An Addiction Center Knows How To Treat These Problems
Between 2000 and 2010, around 25% of boys and 66% of girls in the 11-15 age group admitted drinking three or more alcoholic beverages in the last five days. Between 2005 and 2010, the data indicated a significant rise for both boys and girls of 25%. One example that the report gives is of a 13 year old girl who reported drinking more than 12 beers a day to deal with her parents’ divorce and the suicide of a close friend. An addiction center for youths could offer solutions for an individual in similar circumstances so that she would have opportunities to deal with her issues without the need for alcohol.
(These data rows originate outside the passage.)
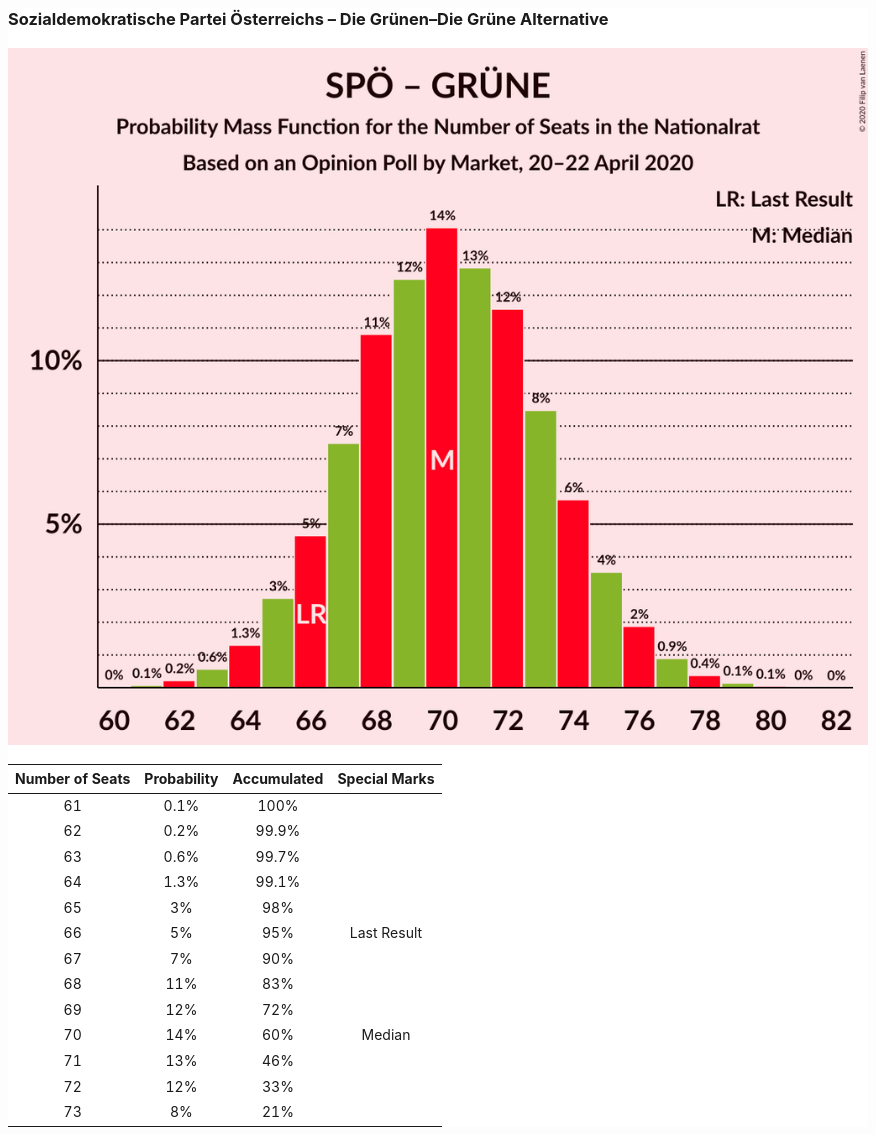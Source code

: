 ### Sozialdemokratische Partei Österreichs – Die Grünen–Die Grüne Alternative

![Graph with seats probability mass function not yet produced](2020-04-22-Market-coalitions-seats-pmf-spö–grüne.png "Seats Probability Mass Function")

| Number of Seats | Probability | Accumulated | Special Marks |
|:---------------:|:-----------:|:-----------:|:-------------:|
| 61 | 0.1% | 100% |  |
| 62 | 0.2% | 99.9% |  |
| 63 | 0.6% | 99.7% |  |
| 64 | 1.3% | 99.1% |  |
| 65 | 3% | 98% |  |
| 66 | 5% | 95% | Last Result |
| 67 | 7% | 90% |  |
| 68 | 11% | 83% |  |
| 69 | 12% | 72% |  |
| 70 | 14% | 60% | Median |
| 71 | 13% | 46% |  |
| 72 | 12% | 33% |  |
| 73 | 8% | 21% |  |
Addiction Treatment Is The Best Way To Get Help For These Kids
This report states that young people from Hispanic and African American communities are more likely to drink than they were three decades ago. "Young Hispanic and African American Angelenos may be less likely to conceal their alcohol misuse, and may be less likely to seek help for alcohol problems. Often their parents are less equipped to identify problem drinking," the study concludes. Addiction treatment is the best way to get these kids started on the path to positive behaviors and career success.
This important report highlights the relatively low price of alcohol as one of the reasons for the increase. In addition, many young people see drinking alcohol as a rite of passage and an ordinary part of growing up. “…But rather than being ‘cool,’ drinking too much can put young Angelenos at the risk for violent behavior, unhealthy tendencies, including unwanted pregnancies,” says Don MacCall, chief executive of Devall Community Services.
He added, “The reality is that many young people don't actually drink – but those that do can increasingly get themselves into tricky situations, including problems with the law, and having children that they are not able to take care of."